A few mounds of darker dirt came from the 6 feet of muck that the crews saved from the bottom of the reservoir. It contains a lot of rich organic material and minerals from the watershed above that settled out as the creek entered the reservoir. The backhoes have started moving that into depressions that will eventually become wetlands fed by shallow side channels.
“We will do some seeding (in the wetlands). But that (dirt) should be full of seed source so it could fill in naturally,” Roberts said.
The new streambanks sport tree trunks, roots and brush jutting from the rocky rubble. Below the dirt, those logs are 20 feet long and they’re stacked horizontally 12 feet deep, at a right angle to the streamflow. This configuration will allow them to stay in place when the stream is pushing on them at high flow, and they’ll help keep the banks from eroding.
Some of the huge logs are spruce trees that were growing near the site. The rest are slash from Lolo National Forest thinning projects in Marshall Canyon and Lolo Creek.
“We hauled in their slash piles. They don’t have to burn them and it’s good material for us. So that worked out really well,” Roberts said.
A foot or two from the stream, troughs run along the streambanks, laying bare the top layers of logs. They represent the final bit of this year’s work that won’t start until mid-October. That’s when volunteers will return with truckloads of willow cuttings to plant in the troughs.
The Canyon River Golf Course has offered to let Roberts cut some of their willows, and others will come from the city’s poplar plantation on Mullen Road. Volunteers will plant the 8-foot lengths at an angle in the troughs so the cuttings overhang the bank. Thus, they create one more layer of protection for the banks. Then Aqua Terra crews will fill the troughs back in.

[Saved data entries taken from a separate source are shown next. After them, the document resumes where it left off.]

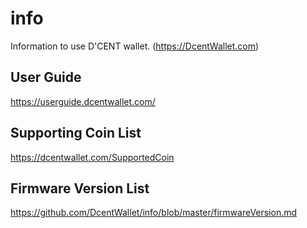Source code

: # info
Information to use D'CENT wallet. (https://DcentWallet.com)

## User Guide
https://userguide.dcentwallet.com/

## Supporting Coin List
https://dcentwallet.com/SupportedCoin

## Firmware Version List
https://github.com/DcentWallet/info/blob/master/firmwareVersion.md
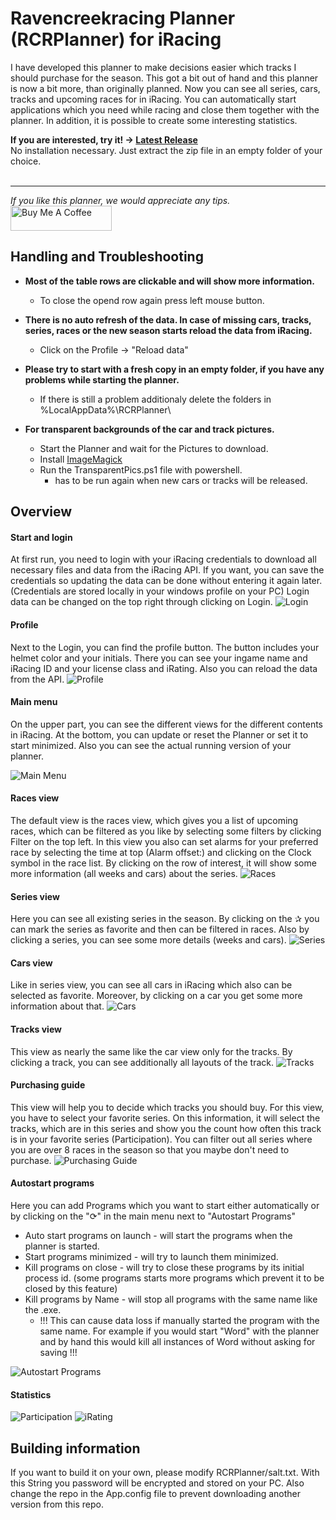 # Ravencreekracing Planner (RCRPlanner) for iRacing
I have developed this planner to make decisions easier which tracks I should purchase for the season.
This got a bit out of hand and this planner is now a bit more, than originally planned. 
Now you can see all series, cars, tracks and upcoming races for in iRacing.
You can automatically start applications which you need while racing and close them together with the planner.
In addition, it is possible to create some interesting statistics.


**If you are interested, try it! -> [Latest Release](/../../releases/latest)** <br />
No installation necessary. Just extract the zip file in an empty folder of your choice.
<br />
<br />
___ 
*If you like this planner, we would appreciate any tips.*
<br /><a href="https://www.buymeacoffee.com/RCRacing" target="_blank"><img src="https://cdn.buymeacoffee.com/buttons/v2/default-green.png" alt="Buy Me A Coffee" style="height: 40px !important;width: 162px !important;" ></a>

## Handling and Troubleshooting 

* **Most of the table rows are clickable and will show more information.**
   * To close the opend row again press left mouse button.

* **There is no auto refresh of the data. In case of missing cars, tracks, series, races or the new season starts reload the data from iRacing.**
    * Click on the Profile -> "Reload data"

* **Please try to start with a fresh copy in an empty folder, if you have any problems while starting the planner.**
    * If there is still a problem additionaly delete the folders in %LocalAppData%\RCRPlanner\

* **For transparent backgrounds of the car and track pictures.** 
    * Start the Planner and wait for the Pictures to download.
    * Install [ImageMagick](https://imagemagick.org/)
    * Run the TransparentPics.ps1 file with powershell.
        * has to be run again when new cars or tracks will be released.

## Overview
#### Start and login
At first run, you need to login with your iRacing credentials to download all necessary files and data from the iRacing API.
If you want, you can save the credentials so updating the data can be done without entering it again later. (Credentials are stored locally in your windows profile on your PC)
Login data can be changed on the top right through clicking on Login.
![Login](/doc/images/login.png)

#### Profile 
Next to the Login, you can find the profile button. The button includes your helmet color and your initials.
There you can see your ingame name and iRacing ID and your license class and iRating. Also you can reload the data from the API.
![Profile](/doc/images/profile.png)

#### Main menu
On the upper part, you can see the different views for the different contents in iRacing. At the bottom, you can update or reset the Planner or set it to start minimized. Also you can see the actual running version of your planner.

![Main Menu](/doc/images/main_menu.png)

#### Races view
The default view is the races view, which gives you a list of upcoming races, which can be filtered as you like by selecting some filters by clicking Filter on the top left. 
In this view you also can set alarms for your preferred race by selecting the time at top (Alarm offset:) and clicking on the Clock symbol in the race list.
By clicking on the row of interest, it will show some more information (all weeks and cars) about the series.
![Races](/doc/images/races.png)

#### Series view
Here you can see all existing series in the season. By clicking on the ✰ you can mark the series as favorite and then can be filtered in races.
Also by clicking a series, you can see some more details (weeks and cars).
![Series](/doc/images/series.png)

#### Cars view
Like in series view, you can see all cars in iRacing which also can be selected as favorite. Moreover, by clicking on a car you get some more information about that.
![Cars](/doc/images/cars.png)

#### Tracks view 
This view as nearly the same like the car view only for the tracks. By clicking a track, you can see additionally all layouts of the track.
![Tracks](/doc/images/tracks.png)

#### Purchasing guide
This view will help you to decide which tracks you should buy. For this view, you have to select your favorite series. On this information, it will select the tracks, which are in this series and show you the count how often this track is in your favorite series (Participation). You can filter out all series where you are over 8 races in the season so that you maybe don't need to purchase.
![Purchasing Guide](/doc/images/purchase_guide.png)

#### Autostart programs
Here you can add Programs which you want to start either automatically or by clicking on the "⟳" in the main menu next to "Autostart Programs"
* Auto start programs on launch - will start the programs when the planner is started.
* Start programs minimized - will try to launch them minimized.
* Kill programs on close - will try to close these programs by its initial process id. (some programs starts more programs which prevent it to be closed by this feature)
* Kill programs by Name - will stop all programs with the same name like the .exe. 
    - !!! This can cause data loss if manually started the program with the same name. For example if you would start "Word" with the planner and by hand this would kill all instances of Word without asking for saving !!!

![Autostart Programs](/doc/images/autostart.png)

#### Statistics
![Participation](/doc/images/part_stats.png)
![iRating](/doc/images/irating_stats.png)

## Building information

If you want to build it on your own, please modify RCRPlanner/salt.txt. With this String you password will be encrypted and stored on your PC.
Also change the repo in the App.config file to prevent downloading another version from this repo.
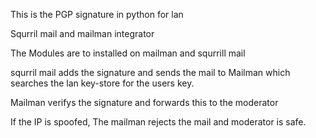 This is the PGP signature in python for lan 

Squrril mail and mailman integrator


The Modules are to installed on mailman and squrrill mail

squrril mail adds the signature and sends the mail to Mailman which searches the lan key-store for the users key.

Mailman verifys the signature and forwards this to the moderator

If the IP is spoofed, The mailman rejects the mail and moderator is safe.

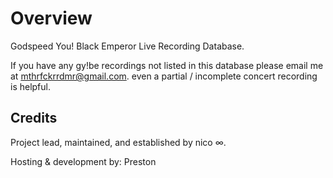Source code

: 

# Overview
Godspeed You! Black Emperor Live Recording Database.


If you have any gy!be recordings not listed in this database please email me at mthrfckrrdmr@gmail.com. even a partial / incomplete concert recording is helpful.

## Credits
Project lead, maintained, and established by nico ∞.

Hosting & development by: Preston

“The brush is only going to last four, maybe six years. The willows by then should be 8 feet tall. So brush is your near-term stability and willows are long-term stability,” Roberts said. “We’re not trying to build something that stays exactly like this forever. We want natural processes to take place.”
Some natural processes are already taking place.

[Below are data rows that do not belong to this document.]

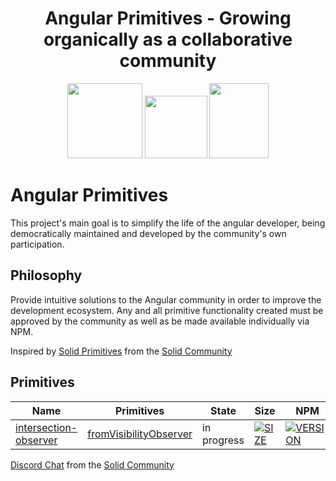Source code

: <h1 align="center">Angular Primitives - Growing organically as a collaborative community</h1>

<p align="center">
  <img src="https://github.com/angular/angular/blob/main/aio/src/assets/images/logos/angular/angular.png?raw=true" width="120px" height="120px">
  <img src="https://upload.wikimedia.org/wikipedia/commons/thumb/9/9e/Plus_symbol.svg/500px-Plus_symbol.svg.png" width="100px" height="100px">
  <img src="https://www.svgrepo.com/download/139/traffic-light.svg" width="95px" height="120px">
</p>

# Angular Primitives
This project's main goal is to simplify the life of the angular developer, being democratically maintained and developed by the community's own participation.

## Philosophy

Provide intuitive solutions to the Angular community in order to improve the development ecosystem. Any and all primitive functionality created must be approved by the community as well as be made available individually via NPM.

Inspired by [Solid Primitives](https://github.com/solidjs-community/solid-primitives) from the [Solid Community](https://github.com/solidjs-community)

## Primitives

<!-- INSERT-PRIMITIVES-TABLE:START -->
| Name                                                                                                                                            | Primitives                                                                                                                       |State|Size|NPM|
|-------------------------------------------------------------------------------------------------------------------------------------------------|----------------------------------------------------------------------------------------------------------------------------------|------|----|----|
| [intersection-observer](https://github.com/Fractal-System/angular-primitives/tree/main/projects/src/intersection-observer#readme) | [fromVisibilityObserver](https://github.com/Fractal-System/angular-primitives/tree/main/projects/intersection-observer/index.ts) |in progress|[![SIZE](https://img.shields.io/bundlephobia/minzip/@angular-primitives/intersection-observer?style=for-the-badge&label=)](https://bundlephobia.com/package/@angular-primitives/intersection-observer)|[![VERSION](https://img.shields.io/npm/v/@angular-primitives/intersection-observer?style=for-the-badge&label=)](https://www.npmjs.com/package/@angular-primitives/intersection-observer)|

[Discord Chat](https://github.com/solidjs-community/solid-primitives) from the [Solid Community](https://github.com/solidjs-community](https://discord.gg/4rdrQeJJ)https://discord.gg/4rdrQeJJ)
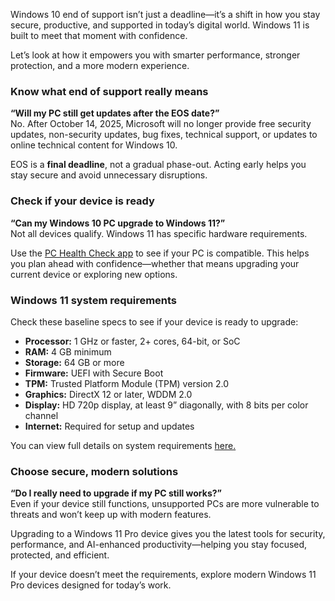 Windows 10 end of support isn’t just a deadline—it’s a shift in how you stay secure, productive, and supported in today’s digital world. Windows 11 is built to meet that moment with confidence. 

Let’s look at how it empowers you with smarter performance, stronger protection, and a more modern experience.

### Know what end of support really means

**“Will my PC still get updates after the EOS date?”**  
No. After October 14, 2025, Microsoft will no longer provide free security updates, non-security updates, bug fixes, technical support, or updates to online technical content for Windows 10.

EOS is a **final deadline**, not a gradual phase-out. Acting early helps you stay secure and avoid unnecessary disruptions.

### Check if your device is ready

**“Can my Windows 10 PC upgrade to Windows 11?”**  
Not all devices qualify. Windows 11 has specific hardware requirements.

Use the [PC Health Check app](https://support.microsoft.com/windows/how-to-use-the-pc-health-check-app-9c8abd9b-03ba-4e67-81ef-36f37caa7844) to see if your PC is compatible. This helps you plan ahead with confidence—whether that means upgrading your current device or exploring new options.

### Windows 11 system requirements

Check these baseline specs to see if your device is ready to upgrade:

- **Processor:** 1 GHz or faster, 2+ cores, 64-bit, or SoC  
- **RAM:** 4 GB minimum  
- **Storage:** 64 GB or more  
- **Firmware:** UEFI with Secure Boot  
- **TPM:** Trusted Platform Module (TPM) version 2.0  
- **Graphics:** DirectX 12 or later, WDDM 2.0  
- **Display:** HD 720p display, at least 9” diagonally, with 8 bits per color channel  
- **Internet:** Required for setup and updates  

You can view full details on system requirements [here.](https://www.microsoft.com/windows/windows-11-specifications?r=1)

### Choose secure, modern solutions

**“Do I really need to upgrade if my PC still works?”**  
Even if your device still functions, unsupported PCs are more vulnerable to threats and won’t keep up with modern features.

Upgrading to a Windows 11 Pro device gives you the latest tools for security, performance, and AI-enhanced productivity—helping you stay focused, protected, and efficient.

If your device doesn’t meet the requirements, explore modern Windows 11 Pro devices designed for today’s work.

Roberts pointed out some moss already beginning to cover rocks in the month-old bypass channel. He’s seen otters and beaver in the area and a few plants are already sprouting in one of the planned wetlands.
Roberts climbed a logjam suspended over a deep pool where the new channel will merge with the bypass channel. He tossed in a small cone resembling a grasshopper.
A few seconds later, a dark slender shape rose from the depths. Roberts grinned as a 10-inch-long trout nipped at the cone before spinning back into the hole. He’s seen a lot of fish in the stream, and the hope is that one less obstacle will help migrating westslope cutthroat and bull trout return to the headwaters.
“Before, fishing was closed to the dam. There is no dam; that doesn’t mean it’s all open now. It means Fish, Wildlife & Parks has to re-designate where the closure is,” Roberts said. “There’s going to be some nice fishing in here.”
The project has gone so smoothly that the crews are about a week ahead of schedule. They have about two weeks more of work, and then they’ll get a few weeks off before the final willow planting. Roberts said he’s kind of sad to see it end – it’s been nice to work on such a beneficial project so close to home.
“I’ve been really impressed with the way (Aqua Terra) managed dewatering impacts and sediment. We’ve had a few days of cloudy water, which is kind of unavoidable. But beyond that, it’s been pretty clean,” Roberts said. “It’s a huge difference compared to what we were looking at when this all started.”